=== Records contained in a dataset ===
# # # # #

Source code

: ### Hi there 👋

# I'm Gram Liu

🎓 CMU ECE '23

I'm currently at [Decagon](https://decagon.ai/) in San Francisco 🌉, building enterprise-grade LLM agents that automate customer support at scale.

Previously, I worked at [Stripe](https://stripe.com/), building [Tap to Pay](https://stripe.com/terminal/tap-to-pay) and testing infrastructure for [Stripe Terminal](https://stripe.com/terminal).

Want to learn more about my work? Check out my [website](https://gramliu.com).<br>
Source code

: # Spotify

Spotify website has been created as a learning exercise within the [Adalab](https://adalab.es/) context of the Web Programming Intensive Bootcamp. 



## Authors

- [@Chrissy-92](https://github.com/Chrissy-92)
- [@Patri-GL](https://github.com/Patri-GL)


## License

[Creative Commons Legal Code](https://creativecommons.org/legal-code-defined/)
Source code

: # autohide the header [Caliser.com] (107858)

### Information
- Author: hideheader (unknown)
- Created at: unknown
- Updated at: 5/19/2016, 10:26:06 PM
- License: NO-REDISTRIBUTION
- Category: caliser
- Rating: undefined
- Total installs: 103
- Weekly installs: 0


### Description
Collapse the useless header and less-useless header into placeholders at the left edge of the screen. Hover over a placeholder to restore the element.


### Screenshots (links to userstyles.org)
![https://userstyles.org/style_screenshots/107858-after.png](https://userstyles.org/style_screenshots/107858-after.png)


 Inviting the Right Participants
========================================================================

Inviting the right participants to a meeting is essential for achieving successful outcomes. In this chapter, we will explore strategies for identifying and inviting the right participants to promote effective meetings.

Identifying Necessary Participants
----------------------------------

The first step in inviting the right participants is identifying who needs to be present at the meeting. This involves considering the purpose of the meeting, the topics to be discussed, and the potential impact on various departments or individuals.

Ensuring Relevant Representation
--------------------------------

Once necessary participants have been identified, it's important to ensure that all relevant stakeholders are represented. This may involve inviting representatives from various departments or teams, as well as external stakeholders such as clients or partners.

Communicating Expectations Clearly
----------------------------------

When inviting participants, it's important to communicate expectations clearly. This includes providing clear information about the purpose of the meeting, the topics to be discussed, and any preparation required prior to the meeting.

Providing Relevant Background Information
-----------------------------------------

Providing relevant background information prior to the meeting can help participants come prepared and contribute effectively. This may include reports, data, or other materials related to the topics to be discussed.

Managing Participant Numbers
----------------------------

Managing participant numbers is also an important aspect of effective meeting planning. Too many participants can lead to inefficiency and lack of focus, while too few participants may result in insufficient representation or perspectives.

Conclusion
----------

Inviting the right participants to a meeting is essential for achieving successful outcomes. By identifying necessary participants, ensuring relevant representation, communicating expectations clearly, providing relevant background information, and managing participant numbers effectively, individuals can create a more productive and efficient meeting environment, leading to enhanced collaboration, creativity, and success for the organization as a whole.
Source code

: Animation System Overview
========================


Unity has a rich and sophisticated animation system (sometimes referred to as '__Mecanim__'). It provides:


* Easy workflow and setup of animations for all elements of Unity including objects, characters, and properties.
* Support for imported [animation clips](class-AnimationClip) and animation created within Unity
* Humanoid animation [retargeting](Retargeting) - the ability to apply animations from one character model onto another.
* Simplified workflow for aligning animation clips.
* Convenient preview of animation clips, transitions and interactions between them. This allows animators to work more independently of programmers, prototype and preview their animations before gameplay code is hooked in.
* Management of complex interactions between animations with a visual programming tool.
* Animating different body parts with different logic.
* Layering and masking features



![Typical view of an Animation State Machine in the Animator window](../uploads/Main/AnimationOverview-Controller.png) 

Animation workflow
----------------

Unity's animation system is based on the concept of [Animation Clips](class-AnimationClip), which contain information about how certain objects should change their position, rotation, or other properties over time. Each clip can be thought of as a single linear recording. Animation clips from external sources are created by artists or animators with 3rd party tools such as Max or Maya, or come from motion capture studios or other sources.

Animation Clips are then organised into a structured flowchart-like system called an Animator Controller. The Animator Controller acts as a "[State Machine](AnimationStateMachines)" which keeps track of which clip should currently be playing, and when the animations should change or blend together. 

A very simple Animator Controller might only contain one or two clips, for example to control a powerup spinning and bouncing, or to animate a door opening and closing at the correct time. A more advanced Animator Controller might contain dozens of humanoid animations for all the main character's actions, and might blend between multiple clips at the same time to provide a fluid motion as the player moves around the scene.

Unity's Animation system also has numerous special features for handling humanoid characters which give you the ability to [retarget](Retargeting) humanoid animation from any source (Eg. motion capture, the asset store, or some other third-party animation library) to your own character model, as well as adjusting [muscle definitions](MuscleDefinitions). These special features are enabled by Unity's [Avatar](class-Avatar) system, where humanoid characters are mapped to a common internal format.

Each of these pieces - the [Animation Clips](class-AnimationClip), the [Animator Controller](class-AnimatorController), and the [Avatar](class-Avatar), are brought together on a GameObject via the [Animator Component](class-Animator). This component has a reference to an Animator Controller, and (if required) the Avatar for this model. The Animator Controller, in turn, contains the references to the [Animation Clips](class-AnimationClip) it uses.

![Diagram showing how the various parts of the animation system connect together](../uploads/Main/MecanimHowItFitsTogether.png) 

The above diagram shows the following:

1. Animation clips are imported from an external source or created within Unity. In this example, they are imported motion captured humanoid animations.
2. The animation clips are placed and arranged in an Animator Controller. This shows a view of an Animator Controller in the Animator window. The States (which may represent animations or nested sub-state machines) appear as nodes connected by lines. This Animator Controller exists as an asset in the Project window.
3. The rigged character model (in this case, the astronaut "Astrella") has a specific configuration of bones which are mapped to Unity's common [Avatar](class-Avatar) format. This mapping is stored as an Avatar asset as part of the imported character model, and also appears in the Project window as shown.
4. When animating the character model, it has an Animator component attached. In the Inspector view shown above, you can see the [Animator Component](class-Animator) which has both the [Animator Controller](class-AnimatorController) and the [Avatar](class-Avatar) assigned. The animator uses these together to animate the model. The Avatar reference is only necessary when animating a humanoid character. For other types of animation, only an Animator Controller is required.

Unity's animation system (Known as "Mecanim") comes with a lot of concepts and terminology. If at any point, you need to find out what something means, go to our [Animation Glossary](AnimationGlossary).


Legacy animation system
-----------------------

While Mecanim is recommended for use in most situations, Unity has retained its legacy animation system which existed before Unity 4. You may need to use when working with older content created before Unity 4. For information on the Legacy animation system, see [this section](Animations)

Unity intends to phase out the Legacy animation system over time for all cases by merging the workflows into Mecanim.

# # # # #

=== THE TASK ===
What lines hold the string "individuals"? Pick them out of the data.

=== OUTPUT BELOW ===
The first step in inviting the right participants is identifying who needs to be present at the meeting. This involves considering the purpose of the meeting, the topics to be discussed, and the potential impact on various departments or individuals.
Inviting the right participants to a meeting is essential for achieving successful outcomes. By identifying necessary participants, ensuring relevant representation, communicating expectations clearly, providing relevant background information, and managing participant numbers effectively, individuals can create a more productive and efficient meeting environment, leading to enhanced collaboration, creativity, and success for the organization as a whole.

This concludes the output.